* Prompt *
Each line below must be transcribed exactly, and no picture may appear in the transcription.

* Exercise data *

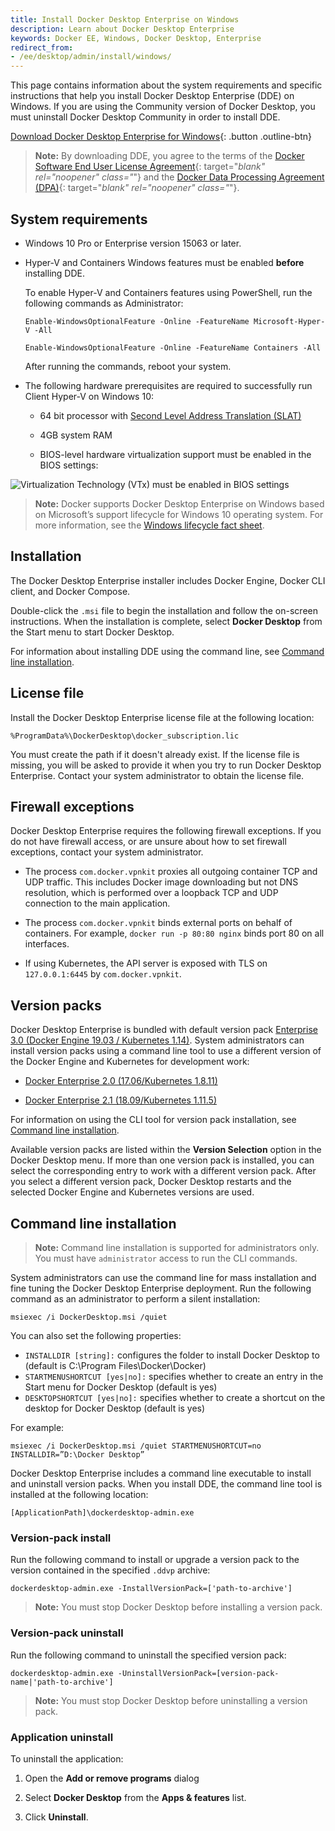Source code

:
 ```yaml
---
title: Install Docker Desktop Enterprise on Windows
description: Learn about Docker Desktop Enterprise
keywords: Docker EE, Windows, Docker Desktop, Enterprise
redirect_from:
- /ee/desktop/admin/install/windows/
---
```


This page contains information about the system requirements and specific instructions that help you install Docker Desktop Enterprise (DDE) on Windows. If you are using the Community version of Docker Desktop, you must uninstall Docker Desktop Community in order to install DDE.

[Download Docker Desktop Enterprise for Windows](https://download.docker.com/win/enterprise/DockerDesktop.msi){: .button .outline-btn}

>**Note:** By downloading DDE, you agree to the terms of the [Docker Software End User License Agreement](https://www.docker.com/legal/docker-software-end-user-license-agreement){: target="_blank" rel="noopener" class="_"} and the [Docker Data Processing Agreement (DPA)](https://www.docker.com/legal/data-processing-agreement){: target="_blank" rel="noopener" class="_"}.

## System requirements

- Windows 10 Pro or Enterprise version 15063 or later.

- Hyper-V and Containers Windows features must be enabled **before** installing DDE.

    To enable Hyper-V and Containers features using PowerShell, run the following commands as Administrator:

    `Enable-WindowsOptionalFeature -Online -FeatureName Microsoft-Hyper-V -All`

    `Enable-WindowsOptionalFeature -Online -FeatureName Containers -All`

    After running the commands, reboot your system.

- The following hardware prerequisites are required to successfully run Client
Hyper-V on Windows 10:

  - 64 bit processor with [Second Level Address Translation (SLAT)](https://en.wikipedia.org/wiki/Second_Level_Address_Translation)

  - 4GB system RAM

  - BIOS-level hardware virtualization support must be enabled in the
    BIOS settings:

![Virtualization Technology (VTx) must be enabled in BIOS settings](../../images/windows-prereq.png "BIOS setting information for hardware virtualization support")

> **Note:** Docker supports Docker Desktop Enterprise on Windows based on Microsoft’s support lifecycle for Windows 10 operating system. For more information, see the [Windows lifecycle fact sheet](https://support.microsoft.com/en-us/help/13853/windows-lifecycle-fact-sheet).

## Installation

The Docker Desktop Enterprise installer includes Docker Engine, Docker CLI client, and Docker Compose.

Double-click the `.msi` file to begin the installation and follow the on-screen instructions. When the installation is complete, select **Docker Desktop** from the Start menu to start Docker Desktop.

For information about installing DDE using the command line, see [Command line installation](#command-line-installation).

## License file

Install the Docker Desktop Enterprise license file at the following location:

    %ProgramData%\DockerDesktop\docker_subscription.lic

You must create the path if it doesn't already exist. If the license file is missing, you will be asked to provide it when you try to run Docker Desktop Enterprise. Contact your system administrator to obtain the license file.

## Firewall exceptions

Docker Desktop Enterprise requires the following firewall exceptions. If you do not have firewall access, or are unsure about how to set firewall exceptions, contact your system administrator.

- The process `com.docker.vpnkit` proxies all outgoing container TCP and
    UDP traffic. This includes Docker image downloading but not DNS
    resolution, which is performed over a loopback TCP and UDP connection
    to the main application.

- The process `com.docker.vpnkit` binds external ports on behalf of
    containers. For example, `docker run -p 80:80 nginx` binds port 80 on all
    interfaces.

- If using Kubernetes, the API server is exposed with TLS on `127.0.0.1:6445` by `com.docker.vpnkit`.

## Version packs

Docker Desktop Enterprise is bundled with default version pack [Enterprise 3.0 (Docker Engine 19.03 / Kubernetes 1.14)](https://download.docker.com/win/enterprise/enterprise-3.0.ddvp). System administrators can install version packs using a command line tool to use a different version of the Docker Engine and Kubernetes for development work:

- [Docker Enterprise 2.0 (17.06/Kubernetes 1.8.11)](https://download.docker.com/win/enterprise/enterprise-2.0.ddvp)

- [Docker Enterprise 2.1 (18.09/Kubernetes 1.11.5)](https://download.docker.com/win/enterprise/enterprise-2.1.ddvp)

For information on using the CLI tool for version pack installation, see [Command line installation](#command-line-installation).

Available version packs are listed within the **Version Selection** option in the Docker Desktop menu. If more than one version pack is installed, you can select the corresponding entry to work with a different version pack. After you select a different version pack, Docker Desktop restarts and the selected Docker Engine and Kubernetes versions are used.

## Command line installation

>**Note:** Command line installation is supported for administrators only. You must have `administrator` access to run the CLI commands.

System administrators can use the command line for mass installation and fine tuning the Docker Desktop Enterprise deployment. Run the following command as an administrator to perform a silent installation:

    msiexec /i DockerDesktop.msi /quiet

You can also set the following properties:

- `INSTALLDIR [string]:` configures the folder to install Docker Desktop to (default is C:\Program Files\Docker\Docker)
- `STARTMENUSHORTCUT [yes|no]:` specifies whether to create an entry in the Start menu for Docker Desktop (default is yes)
- `DESKTOPSHORTCUT [yes|no]:` specifies whether to create a shortcut on the desktop for Docker Desktop (default is yes)

For example:

    msiexec /i DockerDesktop.msi /quiet STARTMENUSHORTCUT=no INSTALLDIR=”D:\Docker Desktop”

Docker Desktop Enterprise includes a command line executable to install and uninstall version packs. When you install DDE, the command line tool is installed at the following location:

    [ApplicationPath]\dockerdesktop-admin.exe

### Version-pack install

Run the following command to install or upgrade a version pack to the version contained in the specified `.ddvp` archive:

    dockerdesktop-admin.exe -InstallVersionPack=['path-to-archive']

>**Note:** You must stop Docker Desktop before installing a version pack.

### Version-pack uninstall

Run the following command to uninstall the specified version pack:

    dockerdesktop-admin.exe -UninstallVersionPack=[version-pack-name|'path-to-archive']

>**Note:** You must stop Docker Desktop before uninstalling a version pack.

### Application uninstall

To uninstall the application:

1. Open the **Add or remove programs** dialog

1. Select **Docker Desktop** from the **Apps & features** list.

1. Click **Uninstall**.
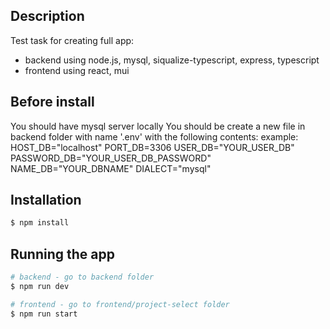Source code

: ## Description

Test task for creating full app:

- backend using node.js, mysql, siqualize-typescript, express, typescript
- frontend using react, mui 

## Before install

You should have mysql server locally
You should be create a new file in backend folder with name '.env' with the following contents:
example: 
HOST_DB="localhost"
PORT_DB=3306
USER_DB="YOUR_USER_DB"
PASSWORD_DB="YOUR_USER_DB_PASSWORD"
NAME_DB="YOUR_DBNAME"
DIALECT="mysql"

## Installation

```bash
$ npm install
```

## Running the app

```bash
# backend - go to backend folder
$ npm run dev

# frontend - go to frontend/project-select folder
$ npm run start
```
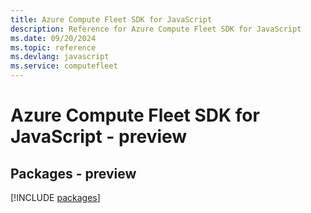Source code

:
 ```yaml
---
title: Azure Compute Fleet SDK for JavaScript
description: Reference for Azure Compute Fleet SDK for JavaScript
ms.date: 09/20/2024
ms.topic: reference
ms.devlang: javascript
ms.service: computefleet
---
```

# Azure Compute Fleet SDK for JavaScript - preview
## Packages - preview
[!INCLUDE [packages](compute-fleet-index.md)]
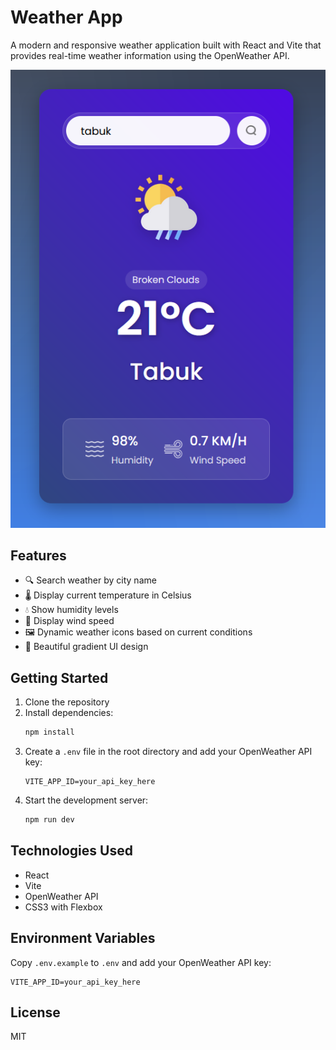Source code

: # Weather App

A modern and responsive weather application built with React and Vite that provides real-time weather information using the OpenWeather API.

![Weather App Screenshot](src/assets/WEATHERAPP.PNG)

## Features

- 🔍 Search weather by city name
- 🌡️ Display current temperature in Celsius
- 💧 Show humidity levels
- 💨 Display wind speed
- 🖼️ Dynamic weather icons based on current conditions
- 🎨 Beautiful gradient UI design

## Getting Started

1. Clone the repository
2. Install dependencies:
   ```bash
   npm install
   ```
3. Create a `.env` file in the root directory and add your OpenWeather API key:
   ```
   VITE_APP_ID=your_api_key_here
   ```
4. Start the development server:
   ```bash
   npm run dev
   ```

## Technologies Used

- React
- Vite
- OpenWeather API
- CSS3 with Flexbox

## Environment Variables

Copy `.env.example` to `.env` and add your OpenWeather API key:
```
VITE_APP_ID=your_api_key_here
```

## License

MIT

* Task output *
Source code

:
 ```yaml
---
title: Install Docker Desktop Enterprise on Windows
description: Learn about Docker Desktop Enterprise
keywords: Docker EE, Windows, Docker Desktop, Enterprise
redirect_from:
- /ee/desktop/admin/install/windows/
---
```


This page contains information about the system requirements and specific instructions that help you install Docker Desktop Enterprise (DDE) on Windows. If you are using the Community version of Docker Desktop, you must uninstall Docker Desktop Community in order to install DDE.

[Download Docker Desktop Enterprise for Windows](https://download.docker.com/win/enterprise/DockerDesktop.msi){: .button .outline-btn}

>**Note:** By downloading DDE, you agree to the terms of the [Docker Software End User License Agreement](https://www.docker.com/legal/docker-software-end-user-license-agreement){: target="_blank" rel="noopener" class="_"} and the [Docker Data Processing Agreement (DPA)](https://www.docker.com/legal/data-processing-agreement){: target="_blank" rel="noopener" class="_"}.

## System requirements

- Windows 10 Pro or Enterprise version 15063 or later.

- Hyper-V and Containers Windows features must be enabled **before** installing DDE.

    To enable Hyper-V and Containers features using PowerShell, run the following commands as Administrator:

    `Enable-WindowsOptionalFeature -Online -FeatureName Microsoft-Hyper-V -All`

    `Enable-WindowsOptionalFeature -Online -FeatureName Containers -All`

    After running the commands, reboot your system.

- The following hardware prerequisites are required to successfully run Client
Hyper-V on Windows 10:

  - 64 bit processor with [Second Level Address Translation (SLAT)](https://en.wikipedia.org/wiki/Second_Level_Address_Translation)

  - 4GB system RAM

  - BIOS-level hardware virtualization support must be enabled in the
    BIOS settings:

![Virtualization Technology (VTx) must be enabled in BIOS settings](../../images/windows-prereq.png "BIOS setting information for hardware virtualization support")

> **Note:** Docker supports Docker Desktop Enterprise on Windows based on Microsoft’s support lifecycle for Windows 10 operating system. For more information, see the [Windows lifecycle fact sheet](https://support.microsoft.com/en-us/help/13853/windows-lifecycle-fact-sheet).

## Installation

The Docker Desktop Enterprise installer includes Docker Engine, Docker CLI client, and Docker Compose.

Double-click the `.msi` file to begin the installation and follow the on-screen instructions. When the installation is complete, select **Docker Desktop** from the Start menu to start Docker Desktop.

For information about installing DDE using the command line, see [Command line installation](#command-line-installation).

## License file

Install the Docker Desktop Enterprise license file at the following location:

    %ProgramData%\DockerDesktop\docker_subscription.lic

You must create the path if it doesn't already exist. If the license file is missing, you will be asked to provide it when you try to run Docker Desktop Enterprise. Contact your system administrator to obtain the license file.

## Firewall exceptions

Docker Desktop Enterprise requires the following firewall exceptions. If you do not have firewall access, or are unsure about how to set firewall exceptions, contact your system administrator.

- The process `com.docker.vpnkit` proxies all outgoing container TCP and
    UDP traffic. This includes Docker image downloading but not DNS
    resolution, which is performed over a loopback TCP and UDP connection
    to the main application.

- The process `com.docker.vpnkit` binds external ports on behalf of
    containers. For example, `docker run -p 80:80 nginx` binds port 80 on all
    interfaces.

- If using Kubernetes, the API server is exposed with TLS on `127.0.0.1:6445` by `com.docker.vpnkit`.

## Version packs

Docker Desktop Enterprise is bundled with default version pack [Enterprise 3.0 (Docker Engine 19.03 / Kubernetes 1.14)](https://download.docker.com/win/enterprise/enterprise-3.0.ddvp). System administrators can install version packs using a command line tool to use a different version of the Docker Engine and Kubernetes for development work:

- [Docker Enterprise 2.0 (17.06/Kubernetes 1.8.11)](https://download.docker.com/win/enterprise/enterprise-2.0.ddvp)

- [Docker Enterprise 2.1 (18.09/Kubernetes 1.11.5)](https://download.docker.com/win/enterprise/enterprise-2.1.ddvp)

For information on using the CLI tool for version pack installation, see [Command line installation](#command-line-installation).

Available version packs are listed within the **Version Selection** option in the Docker Desktop menu. If more than one version pack is installed, you can select the corresponding entry to work with a different version pack. After you select a different version pack, Docker Desktop restarts and the selected Docker Engine and Kubernetes versions are used.

## Command line installation

>**Note:** Command line installation is supported for administrators only. You must have `administrator` access to run the CLI commands.

System administrators can use the command line for mass installation and fine tuning the Docker Desktop Enterprise deployment. Run the following command as an administrator to perform a silent installation:

    msiexec /i DockerDesktop.msi /quiet

You can also set the following properties:

- `INSTALLDIR [string]:` configures the folder to install Docker Desktop to (default is C:\Program Files\Docker\Docker)
- `STARTMENUSHORTCUT [yes|no]:` specifies whether to create an entry in the Start menu for Docker Desktop (default is yes)
- `DESKTOPSHORTCUT [yes|no]:` specifies whether to create a shortcut on the desktop for Docker Desktop (default is yes)

For example:

    msiexec /i DockerDesktop.msi /quiet STARTMENUSHORTCUT=no INSTALLDIR=”D:\Docker Desktop”

Docker Desktop Enterprise includes a command line executable to install and uninstall version packs. When you install DDE, the command line tool is installed at the following location:

    [ApplicationPath]\dockerdesktop-admin.exe

### Version-pack install

Run the following command to install or upgrade a version pack to the version contained in the specified `.ddvp` archive:

    dockerdesktop-admin.exe -InstallVersionPack=['path-to-archive']

>**Note:** You must stop Docker Desktop before installing a version pack.

### Version-pack uninstall

Run the following command to uninstall the specified version pack:

    dockerdesktop-admin.exe -UninstallVersionPack=[version-pack-name|'path-to-archive']

>**Note:** You must stop Docker Desktop before uninstalling a version pack.

### Application uninstall

To uninstall the application:

1. Open the **Add or remove programs** dialog

1. Select **Docker Desktop** from the **Apps & features** list.

1. Click **Uninstall**.
Source code

: ## Description

Test task for creating full app:

- backend using node.js, mysql, siqualize-typescript, express, typescript
- frontend using react, mui 

## Before install

You should have mysql server locally
You should be create a new file in backend folder with name '.env' with the following contents:
example: 
HOST_DB="localhost"
PORT_DB=3306
USER_DB="YOUR_USER_DB"
PASSWORD_DB="YOUR_USER_DB_PASSWORD"
NAME_DB="YOUR_DBNAME"
DIALECT="mysql"

## Installation

```bash
$ npm install
```

## Running the app

```bash
# backend - go to backend folder
$ npm run dev

# frontend - go to frontend/project-select folder
$ npm run start
```
Source code

:
 ```yaml
---
title: Azure Compute Fleet SDK for JavaScript
description: Reference for Azure Compute Fleet SDK for JavaScript
ms.date: 09/20/2024
ms.topic: reference
ms.devlang: javascript
ms.service: computefleet
---
```

# Azure Compute Fleet SDK for JavaScript - preview
## Packages - preview
[!INCLUDE [packages](compute-fleet-index.md)]
Source code

: # Weather App

A modern and responsive weather application built with React and Vite that provides real-time weather information using the OpenWeather API.

![Weather App Screenshot](src/assets/WEATHERAPP.PNG)

## Features

- 🔍 Search weather by city name
- 🌡️ Display current temperature in Celsius
- 💧 Show humidity levels
- 💨 Display wind speed
- 🖼️ Dynamic weather icons based on current conditions
- 🎨 Beautiful gradient UI design

## Getting Started

1. Clone the repository
2. Install dependencies:
   ```bash
   npm install
   ```
3. Create a `.env` file in the root directory and add your OpenWeather API key:
   ```
   VITE_APP_ID=your_api_key_here
   ```
4. Start the development server:
   ```bash
   npm run dev
   ```

## Technologies Used

- React
- Vite
- OpenWeather API
- CSS3 with Flexbox

## Environment Variables

Copy `.env.example` to `.env` and add your OpenWeather API key:
```
VITE_APP_ID=your_api_key_here
```

## License

MIT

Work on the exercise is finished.